In June 2015 the Supreme Administrative Court (NSA) handed down a judgment (case no. II FSK 3272/14) concerning the classification for tax purposes of the part of the remuneration paid by the borrower to the lender calculated as a percentage of the profit achieved by the borrower.
The Company (the Borrower) entered into a loan agreement with a foreign entity (the Lender) for the sole purpose of financing a development project. Under the agreement, the Lender was to receive interest on the principal at an annual rate of 15% and on top of that the Borrower was to pay the Lender 20% of the profit it achieves, if any (a fee known as interest under profit participating loans).
The Borrower applied for a tax ruling to clarify the consequences its payments of interest under profit participating loans will have on the grounds of tax laws, arguing that these amounts shall be qualified as its tax deductible cost.
The Borrower argued that this interest is payable under the loan agreement and is an expense that is reasonable and legitimate in its line of business. In particular, the Borrower explored other financing options, involving other lenders, and proposed that the manner of calculating these particular interest amounts does nothing to alter their status as tax expense given that parties to agreements are free to set interest rates in whatever way they see fit (as fixed or variable rates, or based on more complex instruments).
The Minister of Finance disagreed with the Borrower, finding that the agreement made by the Borrower cannot be deemed an agreement for a loan in the meaning of Article 720 of the Civil Code and that, therefore, the amounts payable thereunder, calculated as a percentage of the Borrower’s profit, if any, cannot be classified as interest.
The competent Provincial Administrative Court (WSA) agreed with the argumentation of the Minister of Finance.
With its June judgement the NSA upheld the positions taken by the Minister of Finance and the WSA, denying the Borrower the option to classify the paid amounts of interest under profit participating loans as its tax deductible costs. These expenditures are directly linked to obtaining the loan and they were incurred in order to obtain this tax-neutral gain rather than to generate some specific revenue. The NSA also found that since the Lender’s rights in this case greatly exceed those it would have under a loan agreement made pursuant to Article 720 of the Civil Code, the agreement considered here is essentially an agreement for the joint implementation of a project serving to jointly benefit the Parties concerned which shoulder the risks that go with the project jointly and severally.

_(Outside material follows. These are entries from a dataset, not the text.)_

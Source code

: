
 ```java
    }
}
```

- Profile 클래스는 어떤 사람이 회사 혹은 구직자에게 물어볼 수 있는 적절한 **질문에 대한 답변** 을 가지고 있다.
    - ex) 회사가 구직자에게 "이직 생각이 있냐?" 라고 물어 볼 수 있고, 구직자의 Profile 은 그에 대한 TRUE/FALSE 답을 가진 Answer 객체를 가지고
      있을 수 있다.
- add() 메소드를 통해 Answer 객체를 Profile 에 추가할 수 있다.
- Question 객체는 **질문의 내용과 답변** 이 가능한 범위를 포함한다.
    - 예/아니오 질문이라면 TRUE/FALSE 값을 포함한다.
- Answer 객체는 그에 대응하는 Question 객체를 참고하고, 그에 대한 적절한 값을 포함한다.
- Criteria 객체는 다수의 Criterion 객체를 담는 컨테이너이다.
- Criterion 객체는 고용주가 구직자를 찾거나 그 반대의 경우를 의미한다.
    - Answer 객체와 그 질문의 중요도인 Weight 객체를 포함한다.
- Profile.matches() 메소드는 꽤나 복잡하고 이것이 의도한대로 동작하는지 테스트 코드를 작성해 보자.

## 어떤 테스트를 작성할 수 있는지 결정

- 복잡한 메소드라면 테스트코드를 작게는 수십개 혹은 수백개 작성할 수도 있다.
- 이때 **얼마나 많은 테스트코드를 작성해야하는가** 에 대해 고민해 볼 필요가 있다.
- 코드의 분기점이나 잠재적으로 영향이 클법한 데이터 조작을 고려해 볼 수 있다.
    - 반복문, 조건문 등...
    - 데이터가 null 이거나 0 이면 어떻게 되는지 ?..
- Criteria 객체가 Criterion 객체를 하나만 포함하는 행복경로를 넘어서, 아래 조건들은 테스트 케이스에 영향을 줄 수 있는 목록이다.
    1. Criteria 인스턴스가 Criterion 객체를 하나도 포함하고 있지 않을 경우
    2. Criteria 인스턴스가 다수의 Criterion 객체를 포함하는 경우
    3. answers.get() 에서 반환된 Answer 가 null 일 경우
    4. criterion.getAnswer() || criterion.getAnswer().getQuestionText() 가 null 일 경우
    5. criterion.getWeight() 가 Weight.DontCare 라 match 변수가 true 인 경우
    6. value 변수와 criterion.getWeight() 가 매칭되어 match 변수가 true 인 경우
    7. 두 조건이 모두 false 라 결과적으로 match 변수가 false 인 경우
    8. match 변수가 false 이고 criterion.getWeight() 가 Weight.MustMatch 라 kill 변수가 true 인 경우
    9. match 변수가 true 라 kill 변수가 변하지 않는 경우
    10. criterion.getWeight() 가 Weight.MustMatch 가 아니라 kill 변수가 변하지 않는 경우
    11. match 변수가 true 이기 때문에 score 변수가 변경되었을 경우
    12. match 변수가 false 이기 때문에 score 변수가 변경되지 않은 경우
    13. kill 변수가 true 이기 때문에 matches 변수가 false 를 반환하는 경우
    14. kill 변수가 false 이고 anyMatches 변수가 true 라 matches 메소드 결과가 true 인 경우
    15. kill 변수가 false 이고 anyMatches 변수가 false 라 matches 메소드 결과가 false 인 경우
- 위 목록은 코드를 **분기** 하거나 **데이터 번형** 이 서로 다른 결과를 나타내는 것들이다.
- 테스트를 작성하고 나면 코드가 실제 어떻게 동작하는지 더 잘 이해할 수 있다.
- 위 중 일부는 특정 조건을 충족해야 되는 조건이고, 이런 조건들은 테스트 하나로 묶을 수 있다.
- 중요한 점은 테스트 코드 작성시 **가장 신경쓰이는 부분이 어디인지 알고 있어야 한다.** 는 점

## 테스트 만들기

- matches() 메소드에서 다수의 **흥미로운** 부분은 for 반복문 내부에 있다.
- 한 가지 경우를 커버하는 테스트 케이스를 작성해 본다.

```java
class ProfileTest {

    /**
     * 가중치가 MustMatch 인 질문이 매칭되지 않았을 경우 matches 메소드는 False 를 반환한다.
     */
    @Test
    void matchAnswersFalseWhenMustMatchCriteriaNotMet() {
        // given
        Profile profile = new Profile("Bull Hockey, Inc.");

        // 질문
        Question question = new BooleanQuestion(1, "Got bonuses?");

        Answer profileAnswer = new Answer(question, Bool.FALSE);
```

The position taken by the NSA in the judgment considered here is untenable. The business purpose of financing is to pay for business activities geared, by assumption, to generating tax revenue. One must also dispute the Court’s finding that interest under profit participating loans is not classifiable as a tax deductible cost since the Lender incurs an additional business risk by making part of its profit from funding the Borrower’s operations conditional on the business success of the given venture. There can be no doubt that the lender takes on a credit risk whenever it extends a loan, as the risk may materialize if the project financed with it fails. The projections of the severity of the risk involved may have a direct impact on the proposed amount and manner of calculation of the remuneration due to the lender – as was the case here when the higher risk taken on by the Lender (due to the likelihood of the Borrower failing to achieve profit) was compensated for by the Lender’s entitlement to a specific percentage of the Borrower’s profits.

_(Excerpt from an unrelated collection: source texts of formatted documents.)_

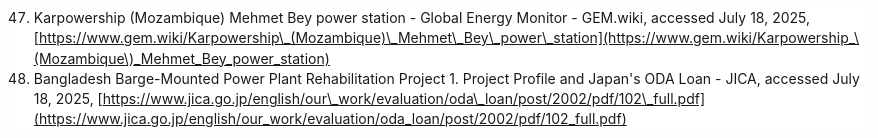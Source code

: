 47. Karpowership (Mozambique) Mehmet Bey power station \- Global Energy Monitor \- GEM.wiki, accessed July 18, 2025, [https://www.gem.wiki/Karpowership\_(Mozambique)\_Mehmet\_Bey\_power\_station](https://www.gem.wiki/Karpowership_\(Mozambique\)_Mehmet_Bey_power_station)  
48. Bangladesh Barge-Mounted Power Plant Rehabilitation Project 1\. Project Profile and Japan's ODA Loan \- JICA, accessed July 18, 2025, [https://www.jica.go.jp/english/our\_work/evaluation/oda\_loan/post/2002/pdf/102\_full.pdf](https://www.jica.go.jp/english/our_work/evaluation/oda_loan/post/2002/pdf/102_full.pdf)
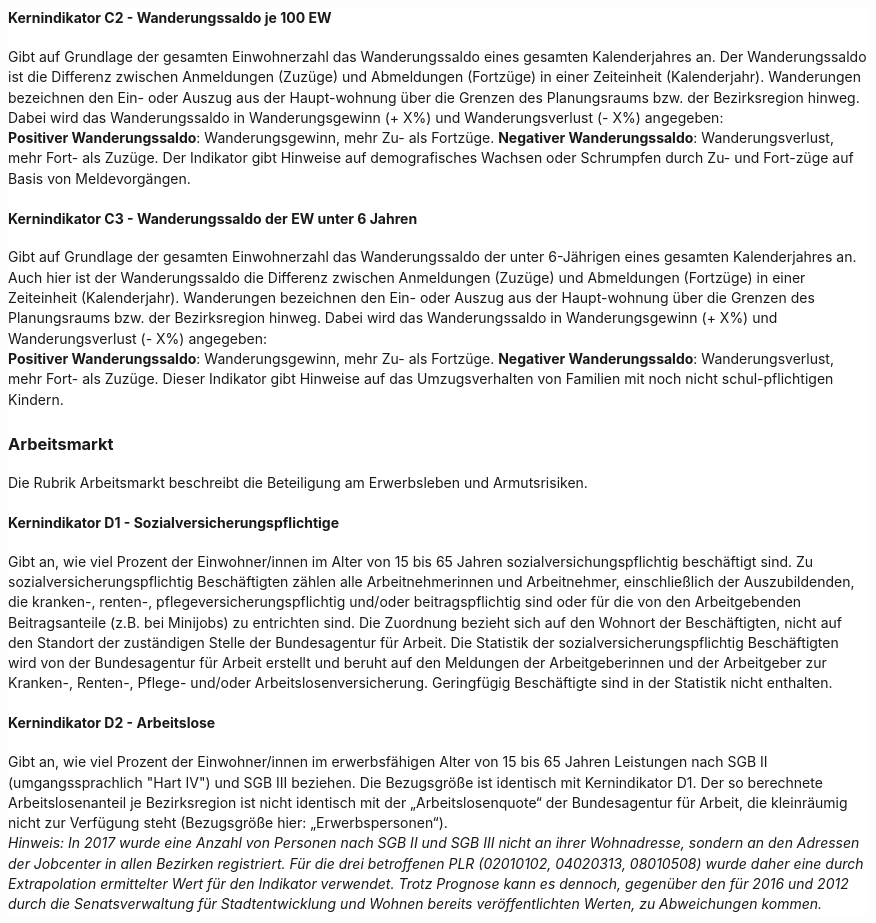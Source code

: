 #### Kernindikator C2 - Wanderungssaldo je 100 EW
Gibt auf Grundlage der gesamten Einwohnerzahl das Wanderungssaldo eines gesamten Kalenderjahres an.  Der Wanderungssaldo ist die Differenz zwischen Anmeldungen (Zuzüge) und Abmeldungen (Fortzüge) in einer Zeiteinheit (Kalenderjahr). Wanderungen bezeichnen den Ein- oder Auszug aus der Haupt-wohnung über die Grenzen des Planungsraums bzw. der Bezirksregion hinweg. Dabei wird das Wanderungssaldo in Wanderungsgewinn (+ X%) und Wanderungsverlust (- X%) angegeben:\
**Positiver Wanderungssaldo**: Wanderungsgewinn, mehr Zu- als Fortzüge.
**Negativer Wanderungssaldo**: Wanderungsverlust, mehr Fort- als Zuzüge.
Der Indikator gibt Hinweise auf demografisches Wachsen oder Schrumpfen durch Zu- und Fort-züge auf Basis von Meldevorgängen.

#### Kernindikator C3 - Wanderungssaldo der EW unter 6 Jahren
Gibt auf Grundlage der gesamten Einwohnerzahl das Wanderungssaldo der unter 6-Jährigen eines gesamten Kalenderjahres an. Auch hier ist der Wanderungssaldo die Differenz zwischen Anmeldungen (Zuzüge) und Abmeldungen (Fortzüge) in einer Zeiteinheit (Kalenderjahr). Wanderungen bezeichnen den Ein- oder Auszug aus der Haupt-wohnung über die Grenzen des Planungsraums bzw. der Bezirksregion hinweg. Dabei wird das Wanderungssaldo in Wanderungsgewinn (+ X%) und Wanderungsverlust (- X%) angegeben:\
**Positiver Wanderungssaldo**: Wanderungsgewinn, mehr Zu- als Fortzüge.
**Negativer Wanderungssaldo**: Wanderungsverlust, mehr Fort- als Zuzüge.
Dieser Indikator gibt Hinweise auf das Umzugsverhalten von Familien mit noch nicht schul-pflichtigen Kindern.




### Arbeitsmarkt
Die Rubrik Arbeitsmarkt beschreibt die Beteiligung am Erwerbsleben und Armutsrisiken.

#### Kernindikator D1 - Sozialversicherungspflichtige
Gibt an, wie viel Prozent der Einwohner/innen im Alter von 15 bis 65 Jahren sozialversichungspflichtig beschäftigt sind. Zu sozialversicherungspflichtig Beschäftigten zählen alle Arbeitnehmerinnen und Arbeitnehmer, einschließlich der Auszubildenden,  die kranken-, renten-, pflegeversicherungspflichtig und/oder beitragspflichtig sind oder für die von den Arbeitgebenden Beitragsanteile (z.B. bei Minijobs) zu entrichten sind. Die Zuordnung bezieht sich auf den Wohnort der Beschäftigten, nicht auf den Standort der zuständigen Stelle der Bundesagentur für Arbeit. Die Statistik der sozialversicherungspflichtig Beschäftigten wird von der Bundesagentur für Arbeit erstellt und beruht auf den Meldungen der Arbeitgeberinnen und der Arbeitgeber zur Kranken-, Renten-, Pflege- und/oder Arbeitslosenversicherung. Geringfügig Beschäftigte sind in der Statistik nicht enthalten.

#### Kernindikator D2 - Arbeitslose
Gibt an, wie viel Prozent der Einwohner/innen im erwerbsfähigen Alter von 15 bis 65 Jahren Leistungen nach SGB II (umgangssprachlich "Hart IV") und SGB III beziehen. Die Bezugsgröße ist identisch mit Kernindikator D1. Der so berechnete Arbeitslosenanteil je Bezirksregion ist nicht identisch mit der „Arbeitslosenquote“ der Bundesagentur für Arbeit, die kleinräumig nicht zur Verfügung steht (Bezugsgröße hier: „Erwerbspersonen“).\
*Hinweis: In 2017 wurde eine Anzahl von Personen nach SGB II und SGB III nicht an ihrer Wohnadresse, sondern an den Adressen der Jobcenter in allen Bezirken registriert. Für die drei betroffenen PLR (02010102, 04020313, 08010508) wurde daher eine durch Extrapolation ermittelter Wert für den Indikator verwendet. Trotz Prognose kann es dennoch, gegenüber den für 2016 und 2012 durch die Senatsverwaltung für Stadtentwicklung und Wohnen bereits veröffentlichten Werten, zu Abweichungen kommen.*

Also, the fact that the interest rate that was calculated based on the Borrower’s profit should not in itself prompt the conclusion that the loan is now no longer a debt instrument and that the interest now becomes a dividend – which is a direct consequence of the Court’s verdict. The Lender’s legal position will at all times definitely differ from that of a shareholder.

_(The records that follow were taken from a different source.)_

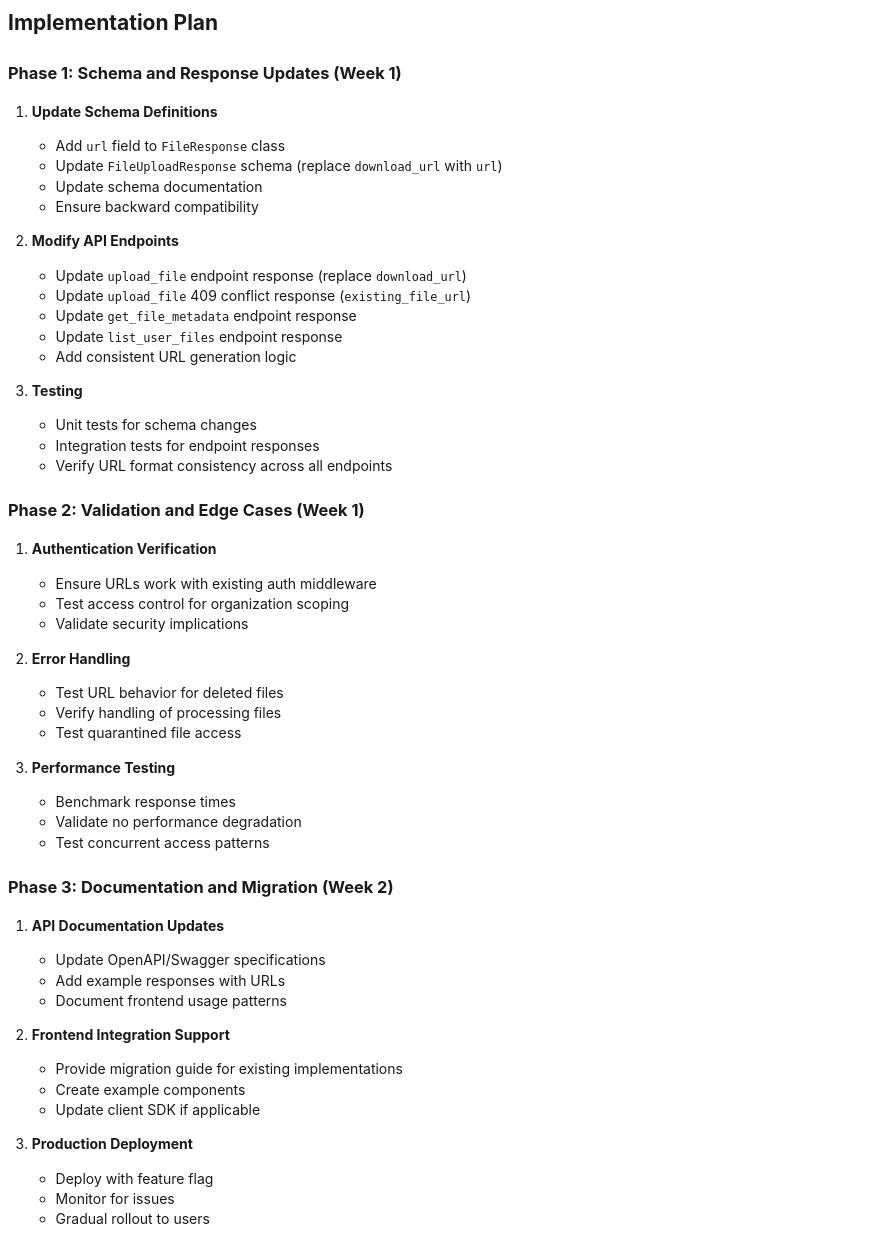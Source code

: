 ## Implementation Plan

### Phase 1: Schema and Response Updates (Week 1)
1. **Update Schema Definitions**
   - Add `url` field to `FileResponse` class
   - Update `FileUploadResponse` schema (replace `download_url` with `url`)
   - Update schema documentation
   - Ensure backward compatibility

2. **Modify API Endpoints**
   - Update `upload_file` endpoint response (replace `download_url`)
   - Update `upload_file` 409 conflict response (`existing_file_url`)
   - Update `get_file_metadata` endpoint response
   - Update `list_user_files` endpoint response
   - Add consistent URL generation logic

3. **Testing**
   - Unit tests for schema changes
   - Integration tests for endpoint responses
   - Verify URL format consistency across all endpoints

### Phase 2: Validation and Edge Cases (Week 1)
1. **Authentication Verification**
   - Ensure URLs work with existing auth middleware
   - Test access control for organization scoping
   - Validate security implications

2. **Error Handling**
   - Test URL behavior for deleted files
   - Verify handling of processing files
   - Test quarantined file access

3. **Performance Testing**
   - Benchmark response times
   - Validate no performance degradation
   - Test concurrent access patterns

### Phase 3: Documentation and Migration (Week 2)
1. **API Documentation Updates**
   - Update OpenAPI/Swagger specifications
   - Add example responses with URLs
   - Document frontend usage patterns

2. **Frontend Integration Support**
   - Provide migration guide for existing implementations
   - Create example components
   - Update client SDK if applicable

3. **Production Deployment**
   - Deploy with feature flag
   - Monitor for issues
   - Gradual rollout to users
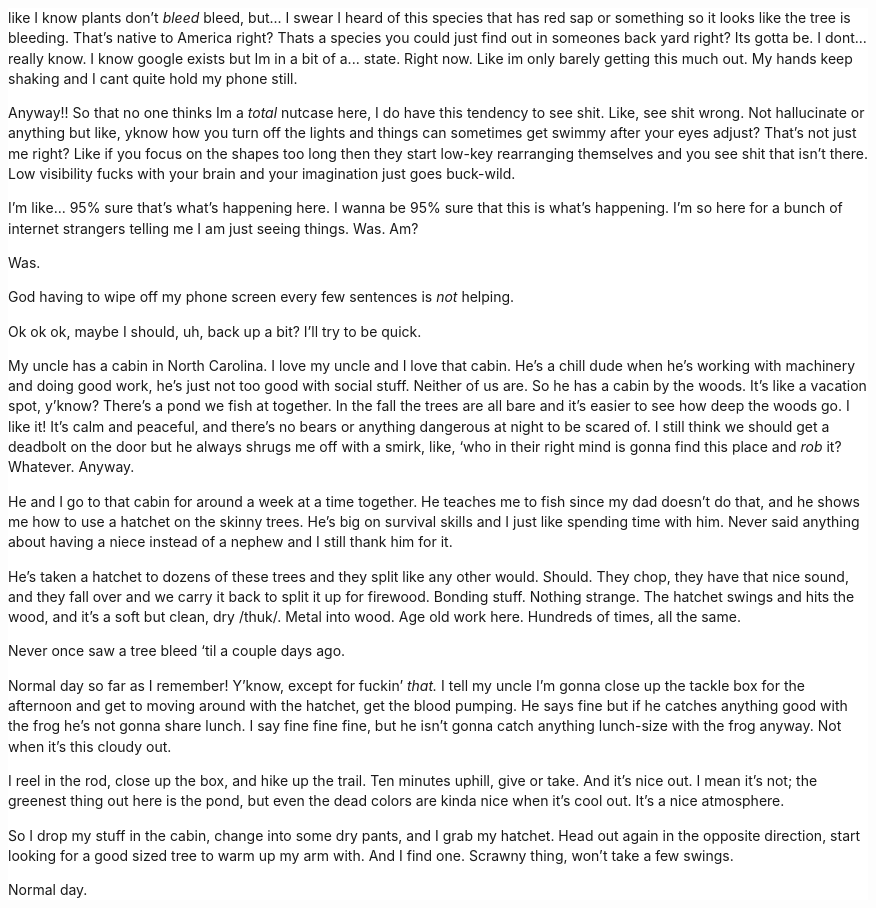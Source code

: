 like I know plants don’t *bleed* bleed, but... I swear I heard of this species that has red sap or something so it looks like the tree is bleeding. That’s native to America right? Thats a species you could just find out in someones back yard right? Its gotta be. I dont... really know. I know google exists but Im in a bit of a... state. Right now. Like im only barely getting this much out. My hands keep shaking and I cant quite hold my phone still.

Anyway!! So that no one thinks Im a *total* nutcase here, I do have this tendency to see shit. Like, see shit wrong. Not hallucinate or anything but like, yknow how you turn off the lights and things can sometimes get swimmy after your eyes adjust? That’s not just me right? Like if you focus on the shapes too long then they start low-key rearranging themselves and you see shit that isn’t there. Low visibility fucks with your brain and your imagination just goes buck-wild.

I’m like... 95% sure that’s what’s happening here. I wanna be 95% sure that this is what’s happening. I’m so here for a bunch of internet strangers telling me I am just seeing things. Was. Am?

Was.

God having to wipe off my phone screen every few sentences is *not* helping.

Ok ok ok, maybe I should, uh, back up a bit? I’ll try to be quick.

My uncle has a cabin in North Carolina. I love my uncle and I love that cabin. He’s a chill dude when he’s working with machinery and doing good work, he’s just not too good with social stuff. Neither of us are. So he has a cabin by the woods. It’s like a vacation spot, y’know? There’s a pond we fish at together. In the fall the trees are all bare and it’s easier to see how deep the woods go. I like it! It’s calm and peaceful, and there’s no bears or anything dangerous at night to be scared of. I still think we should get a deadbolt on the door but he always shrugs me off with a smirk, like, ‘who in their right mind is gonna find this place and *rob* it? Whatever. Anyway.

He and I go to that cabin for around a week at a time together. He teaches me to fish since my dad doesn’t do that, and he shows me how to use a hatchet on the skinny trees. He’s big on survival skills and I just like spending time with him. Never said anything about having a niece instead of a nephew and I still thank him for it.

He’s taken a hatchet to dozens of these trees and they split like any other would. Should. They chop, they have that nice sound, and they fall over and we carry it back to split it up for firewood. Bonding stuff. Nothing strange. The hatchet swings and hits the wood, and it’s a soft but clean, dry /thuk/. Metal into wood. Age old work here. Hundreds of times, all the same.

Never once saw a tree bleed ‘til a couple days ago.

Normal day so far as I remember! Y’know, except for fuckin’ *that.* I tell my uncle I’m gonna close up the tackle box for the afternoon and get to moving around with the hatchet, get the blood pumping. He says fine but if he catches anything good with the frog he’s not gonna share lunch. I say fine fine fine, but he isn’t gonna catch anything lunch-size with the frog anyway. Not when it’s this cloudy out.

I reel in the rod, close up the box, and hike up the trail. Ten minutes uphill, give or take. And it’s nice out. I mean it’s not; the greenest thing out here is the pond, but even the dead colors are kinda nice when it’s cool out. It’s a nice atmosphere.

So I drop my stuff in the cabin, change into some dry pants, and I grab my hatchet. Head out again in the opposite direction, start looking for a good sized tree to warm up my arm with. And I find one. Scrawny thing, won’t take a few swings.

Normal day.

This is not the first judgment of this kind coming from the NSA, which suggests that caution must be exercised when entering into participating loan agreements. An important point to make here is that it is possible to come up with an interest formula that will make the interest classifiable as a tax deductible cost even if its amount is indirectly linked to the borrower’s profits – as follows from some of the tax rulings issued by the Minister of Finance.